The process below will first identify the different types of services you have, then set up a structure to help manage this process. Then we’re going to demonstrate the practices to enhance different types of less tangible items into a more tangible format. You’ll see how you can actually transform the most difficult to monetize services and make your service portfolio more ready to explain, sell and even deliver.

Let’s go through this short process quickly and see what is going on…

We’ve created a mapping tool to help us visualize the suite of different services we have regarding their type and degree of clarity. The service can be any activity or process you do for your clients.

You can do this easily with your team. Get out your flipchart/white board and sticky notes. If you’re more tech savvy you can use the given PPTx template.

1. Determine the type of service: Management or Execution

On the vertical axis we see a grade of services, management type or execution type. 

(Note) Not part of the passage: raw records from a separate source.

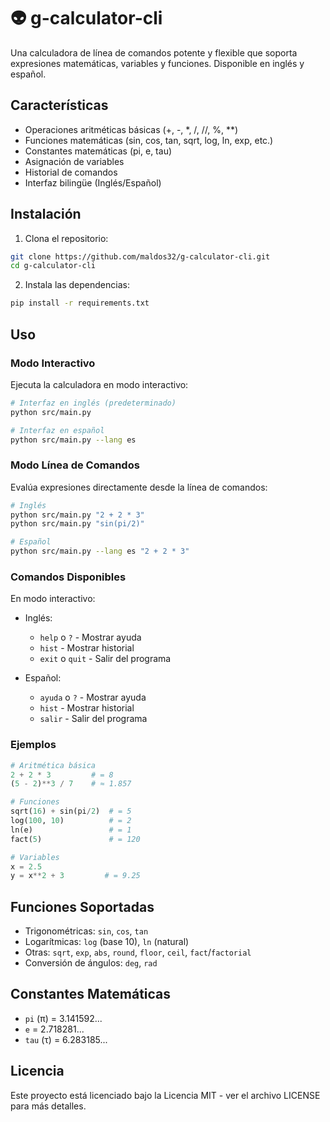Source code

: # 👽 g-calculator-cli 

Una calculadora de línea de comandos potente y flexible que soporta expresiones matemáticas, variables y funciones. Disponible en inglés y español.

## Características

- Operaciones aritméticas básicas (+, -, *, /, //, %, **)
- Funciones matemáticas (sin, cos, tan, sqrt, log, ln, exp, etc.)
- Constantes matemáticas (pi, e, tau)
- Asignación de variables
- Historial de comandos
- Interfaz bilingüe (Inglés/Español)

## Instalación

1. Clona el repositorio:
```bash
git clone https://github.com/maldos32/g-calculator-cli.git
cd g-calculator-cli 
```

2. Instala las dependencias:
```bash
pip install -r requirements.txt
```

## Uso

### Modo Interactivo

Ejecuta la calculadora en modo interactivo:

```bash
# Interfaz en inglés (predeterminado)
python src/main.py

# Interfaz en español
python src/main.py --lang es
```

### Modo Línea de Comandos

Evalúa expresiones directamente desde la línea de comandos:

```bash
# Inglés
python src/main.py "2 + 2 * 3"
python src/main.py "sin(pi/2)"

# Español
python src/main.py --lang es "2 + 2 * 3"
```

### Comandos Disponibles

En modo interactivo:

- Inglés:
  - `help` o `?` - Mostrar ayuda
  - `hist` - Mostrar historial
  - `exit` o `quit` - Salir del programa

- Español:
  - `ayuda` o `?` - Mostrar ayuda
  - `hist` - Mostrar historial
  - `salir` - Salir del programa

### Ejemplos

```python
# Aritmética básica
2 + 2 * 3         # = 8
(5 - 2)**3 / 7    # ≈ 1.857

# Funciones
sqrt(16) + sin(pi/2)  # = 5
log(100, 10)          # = 2
ln(e)                 # = 1
fact(5)               # = 120

# Variables
x = 2.5
y = x**2 + 3         # = 9.25
```

## Funciones Soportadas

- Trigonométricas: `sin`, `cos`, `tan`
- Logarítmicas: `log` (base 10), `ln` (natural)
- Otras: `sqrt`, `exp`, `abs`, `round`, `floor`, `ceil`, `fact`/`factorial`
- Conversión de ángulos: `deg`, `rad`

## Constantes Matemáticas

- `pi` (π) = 3.141592...
- `e` = 2.718281...
- `tau` (τ) = 6.283185...

## Licencia

Este proyecto está licenciado bajo la Licencia MIT - ver el archivo LICENSE para más detalles.

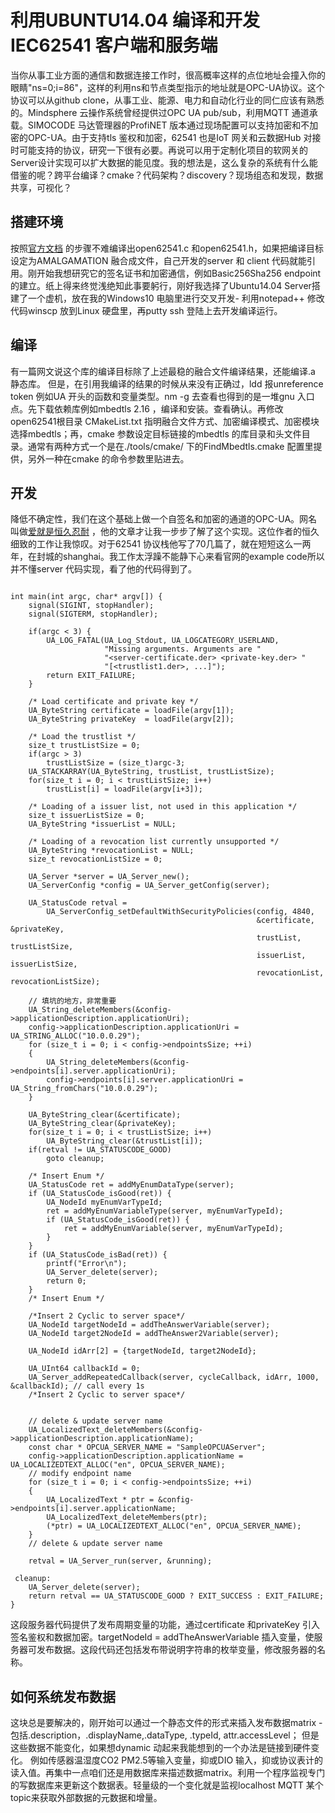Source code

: 
# 利用UBUNTU14.04 编译和开发IEC62541 客户端和服务端 #
当你从事工业方面的通信和数据连接工作时，很高概率这样的点位地址会撞入你的眼睛"ns=0;i=86"，这样的利用ns和节点类型指示的地址就是OPC-UA协议。这个协议可以从github clone，从事工业、能源、电力和自动化行业的同仁应该有熟悉的。Mindsphere 云操作系统曾经提供过OPC UA pub/sub，利用MQTT 通道承载。SIMOCODE 马达管理器的ProfiNET 版本通过现场配置可以支持加密和不加密的OPC-UA。由于支持tls 鉴权和加密，62541 也是IoT 网关和云数据Hub 对接时可能支持的协议，研究一下很有必要。再说可以用于定制化项目的软网关的Server设计实现可以扩大数据的能见度。我的想法是，这么复杂的系统有什么能借鉴的呢？跨平台编译？cmake？代码架构？discovery？现场组态和发现，数据共享，可视化？

## 搭建环境 ##
按照[官方文档](http://www.open62541.org/doc/open62541-1.3.pdf) 的步骤不难编译出open62541.c 和open62541.h，如果把编译目标设定为AMALGAMATION 融合成文件，自己开发的server 和 client 代码就能引用。刚开始我想研究它的签名证书和加密通信，例如Basic256Sha256 endpoint 的建立。纸上得来终觉浅绝知此事要躬行，刚好我选择了Ubuntu14.04 Server搭建了一个虚机，放在我的Windows10 电脑里进行交叉开发- 利用notepad++ 修改代码winscp 放到Linux 硬盘里，再putty ssh 登陆上去开发编译运行。

## 编译 ## 
有一篇网文说这个库的编译目标除了上述最稳的融合文件编译结果，还能编译.a 静态库。 但是，在引用我编译的结果的时候从来没有正确过，ldd 报unreference token 例如UA 开头的函数和变量类型。nm -g 去查看也得到的是一堆gnu 入口点。先下载依赖库例如mbedtls 2.16 ，编译和安装。查看确认。再修改open62541根目录 CMakeList.txt 指明融合文件方式、加密编译模式、加密模块选择mbedtls；再，cmake 参数设定目标链接的mbedtls 的库目录和头文件目录。通常有两种方式一个是在./tools/cmake/ 下的FindMbedtls.cmake 配置里提供，另外一种在cmake 的命令参数里贴进去。

## 开发 ##
降低不确定性，我们在这个基础上做一个自签名和加密的通道的OPC-UA。网名叫做[爱就是恒久忍耐](https://wanghao1314.blog.csdn.net/?type=blog) ，他的文章才让我一步步了解了这个实现。这位作者的恒久细致的工作让我惊叹。对于62541 协议栈他写了70几篇了，就在短短这么一两年，在封城的shanghai。我工作太浮躁不能静下心来看官网的example code所以并不懂server 代码实现，看了他的代码得到了。
```

int main(int argc, char* argv[]) {
    signal(SIGINT, stopHandler);
    signal(SIGTERM, stopHandler);

    if(argc < 3) {
        UA_LOG_FATAL(UA_Log_Stdout, UA_LOGCATEGORY_USERLAND,
                     "Missing arguments. Arguments are "
                     "<server-certificate.der> <private-key.der> "
                     "[<trustlist1.der>, ...]");
        return EXIT_FAILURE;
    }

    /* Load certificate and private key */
    UA_ByteString certificate = loadFile(argv[1]);
    UA_ByteString privateKey  = loadFile(argv[2]);

    /* Load the trustlist */
    size_t trustListSize = 0;
    if(argc > 3)
        trustListSize = (size_t)argc-3;
    UA_STACKARRAY(UA_ByteString, trustList, trustListSize);
    for(size_t i = 0; i < trustListSize; i++)
        trustList[i] = loadFile(argv[i+3]);

    /* Loading of a issuer list, not used in this application */
    size_t issuerListSize = 0;
    UA_ByteString *issuerList = NULL;

    /* Loading of a revocation list currently unsupported */
    UA_ByteString *revocationList = NULL;
    size_t revocationListSize = 0;

    UA_Server *server = UA_Server_new();
    UA_ServerConfig *config = UA_Server_getConfig(server);

    UA_StatusCode retval =
        UA_ServerConfig_setDefaultWithSecurityPolicies(config, 4840,
                                                       &certificate, &privateKey,
                                                       trustList, trustListSize,
                                                       issuerList, issuerListSize,
                                                       revocationList, revocationListSize);
      
    // 填坑的地方，非常重要
    UA_String_deleteMembers(&config->applicationDescription.applicationUri);                                                  
    config->applicationDescription.applicationUri = UA_STRING_ALLOC("10.0.0.29");
    for (size_t i = 0; i < config->endpointsSize; ++i)
    {
        UA_String_deleteMembers(&config->endpoints[i].server.applicationUri);
        config->endpoints[i].server.applicationUri = UA_String_fromChars("10.0.0.29");
    }
    
    UA_ByteString_clear(&certificate);
    UA_ByteString_clear(&privateKey);
    for(size_t i = 0; i < trustListSize; i++)
        UA_ByteString_clear(&trustList[i]);
    if(retval != UA_STATUSCODE_GOOD)
        goto cleanup;

	/* Insert Enum */
    UA_StatusCode ret = addMyEnumDataType(server);
    if (UA_StatusCode_isGood(ret)) {
        UA_NodeId myEnumVarTypeId;
        ret = addMyEnumVariableType(server, myEnumVarTypeId);
        if (UA_StatusCode_isGood(ret)) {
            ret = addMyEnumVariable(server, myEnumVarTypeId);
        }
    }
    if (UA_StatusCode_isBad(ret)) {
        printf("Error\n");
        UA_Server_delete(server);
        return 0;
    }
	/* Insert Enum */

	/*Insert 2 Cyclic to server space*/ 
    UA_NodeId targetNodeId = addTheAnswerVariable(server);
    UA_NodeId target2NodeId = addTheAnswer2Variable(server);

    UA_NodeId idArr[2] = {targetNodeId, target2NodeId};

    UA_UInt64 callbackId = 0;
	UA_Server_addRepeatedCallback(server, cycleCallback, idArr, 1000, &callbackId); // call every 1s
	/*Insert 2 Cyclic to server space*/ 
    

	// delete & update server name
	UA_LocalizedText_deleteMembers(&config->applicationDescription.applicationName);
	const char * OPCUA_SERVER_NAME = "SampleOPCUAServer";
	config->applicationDescription.applicationName = UA_LOCALIZEDTEXT_ALLOC("en", OPCUA_SERVER_NAME);	
	// modify endpoint name
	for (size_t i = 0; i < config->endpointsSize; ++i)
	{
        UA_LocalizedText * ptr = &config->endpoints[i].server.applicationName;
        UA_LocalizedText_deleteMembers(ptr);
        (*ptr) = UA_LOCALIZEDTEXT_ALLOC("en", OPCUA_SERVER_NAME);
    }
	// delete & update server name

    retval = UA_Server_run(server, &running);

 cleanup:
    UA_Server_delete(server);
    return retval == UA_STATUSCODE_GOOD ? EXIT_SUCCESS : EXIT_FAILURE;
}
```
这段服务器代码提供了发布周期变量的功能，通过certificate 和privateKey 引入签名鉴权和数据加密。targetNodeId = addTheAnswerVariable 插入变量，使服务器可发布数据。这段代码还包括发布带说明字符串的枚举变量，修改服务器的名称。

## 如何系统发布数据 ##
这块总是要解决的，刚开始可以通过一个静态文件的形式来插入发布数据matrix - 包括.description，.displayName,.dataType, .typeId, attr.accessLevel；
但是这些数据不能变化，如果想dynamic 动起来我能想到的一个办法是链接到硬件变化。 例如传感器温湿度CO2 PM2.5等输入变量，抑或DIO 输入，抑或协议表计的读入值。再集中一点咱们还是用数据库来描述数据matrix。利用一个程序监视专门的写数据库来更新这个数据表。轻量级的一个变化就是监视localhost MQTT 某个topic来获取外部数据的元数据和增量。


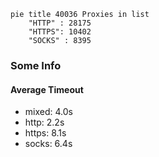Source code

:
```mermaid
pie title 40036 Proxies in list
    "HTTP" : 28175
    "HTTPS": 10402
    "SOCKS" : 8395
```

### Some Info
#### Average Timeout

- mixed: 4.0s
- http: 2.2s
- https: 8.1s
- socks: 6.4s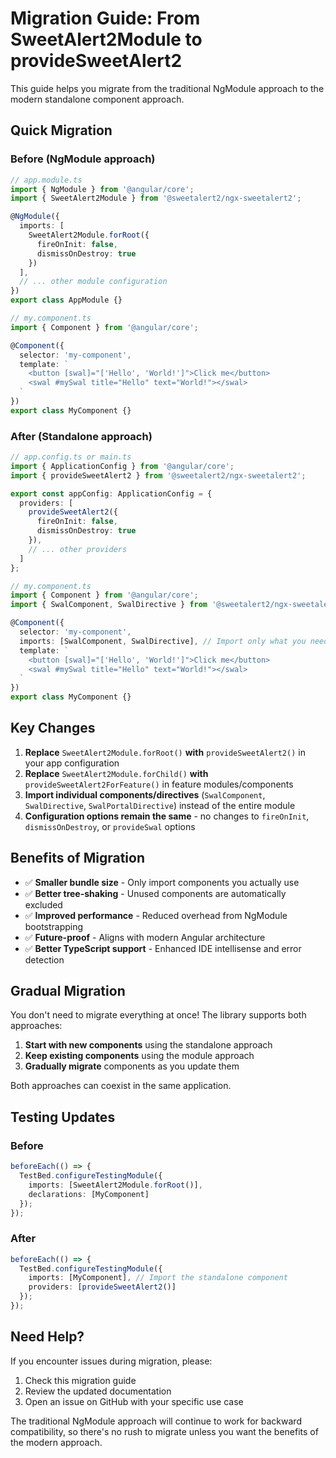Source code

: # Migration Guide: From SweetAlert2Module to provideSweetAlert2

This guide helps you migrate from the traditional NgModule approach to the modern standalone component approach.

## Quick Migration

### Before (NgModule approach)

```typescript
// app.module.ts
import { NgModule } from '@angular/core';
import { SweetAlert2Module } from '@sweetalert2/ngx-sweetalert2';

@NgModule({
  imports: [
    SweetAlert2Module.forRoot({
      fireOnInit: false,
      dismissOnDestroy: true
    })
  ],
  // ... other module configuration
})
export class AppModule {}
```

```typescript
// my.component.ts
import { Component } from '@angular/core';

@Component({
  selector: 'my-component',
  template: `
    <button [swal]="['Hello', 'World!']">Click me</button>
    <swal #mySwal title="Hello" text="World!"></swal>
  `
})
export class MyComponent {}
```

### After (Standalone approach)

```typescript
// app.config.ts or main.ts
import { ApplicationConfig } from '@angular/core';
import { provideSweetAlert2 } from '@sweetalert2/ngx-sweetalert2';

export const appConfig: ApplicationConfig = {
  providers: [
    provideSweetAlert2({
      fireOnInit: false,
      dismissOnDestroy: true
    }),
    // ... other providers
  ]
};
```

```typescript
// my.component.ts
import { Component } from '@angular/core';
import { SwalComponent, SwalDirective } from '@sweetalert2/ngx-sweetalert2';

@Component({
  selector: 'my-component',
  imports: [SwalComponent, SwalDirective], // Import only what you need
  template: `
    <button [swal]="['Hello', 'World!']">Click me</button>
    <swal #mySwal title="Hello" text="World!"></swal>
  `
})
export class MyComponent {}
```

## Key Changes

1. **Replace** `SweetAlert2Module.forRoot()` **with** `provideSweetAlert2()` in your app configuration
2. **Replace** `SweetAlert2Module.forChild()` **with** `provideSweetAlert2ForFeature()` in feature modules/components
3. **Import individual components/directives** (`SwalComponent`, `SwalDirective`, `SwalPortalDirective`) instead of the entire module
4. **Configuration options remain the same** - no changes to `fireOnInit`, `dismissOnDestroy`, or `provideSwal` options

## Benefits of Migration

- ✅ **Smaller bundle size** - Only import components you actually use
- ✅ **Better tree-shaking** - Unused components are automatically excluded
- ✅ **Improved performance** - Reduced overhead from NgModule bootstrapping
- ✅ **Future-proof** - Aligns with modern Angular architecture
- ✅ **Better TypeScript support** - Enhanced IDE intellisense and error detection

## Gradual Migration

You don't need to migrate everything at once! The library supports both approaches:

1. **Start with new components** using the standalone approach
2. **Keep existing components** using the module approach
3. **Gradually migrate** components as you update them

Both approaches can coexist in the same application.

## Testing Updates

### Before
```typescript
beforeEach(() => {
  TestBed.configureTestingModule({
    imports: [SweetAlert2Module.forRoot()],
    declarations: [MyComponent]
  });
});
```

### After
```typescript
beforeEach(() => {
  TestBed.configureTestingModule({
    imports: [MyComponent], // Import the standalone component
    providers: [provideSweetAlert2()]
  });
});
```

## Need Help?

If you encounter issues during migration, please:

1. Check this migration guide
2. Review the updated documentation
3. Open an issue on GitHub with your specific use case

The traditional NgModule approach will continue to work for backward compatibility, so there's no rush to migrate unless you want the benefits of the modern approach.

Managerial type activities include making plans, having meetings, brainstorming new ideas, thinking on the big picture, managing people, aligning your team, and educational initiatives. Professional Services, Account Management, Technical Account Management, and vCIO related activities are typically managerial activities. 

The execution part is where you actually implement something, fix things, solve particular IT problems, manage devices, deploy applications and so on. Level I, II, and III support, engineering and solution architect works are execution type positions.

2. Determine whether the service is more tangible or less tangible

On the Horizontal axis you see whether the service is more tangible (clear) or less tangible (less clear). 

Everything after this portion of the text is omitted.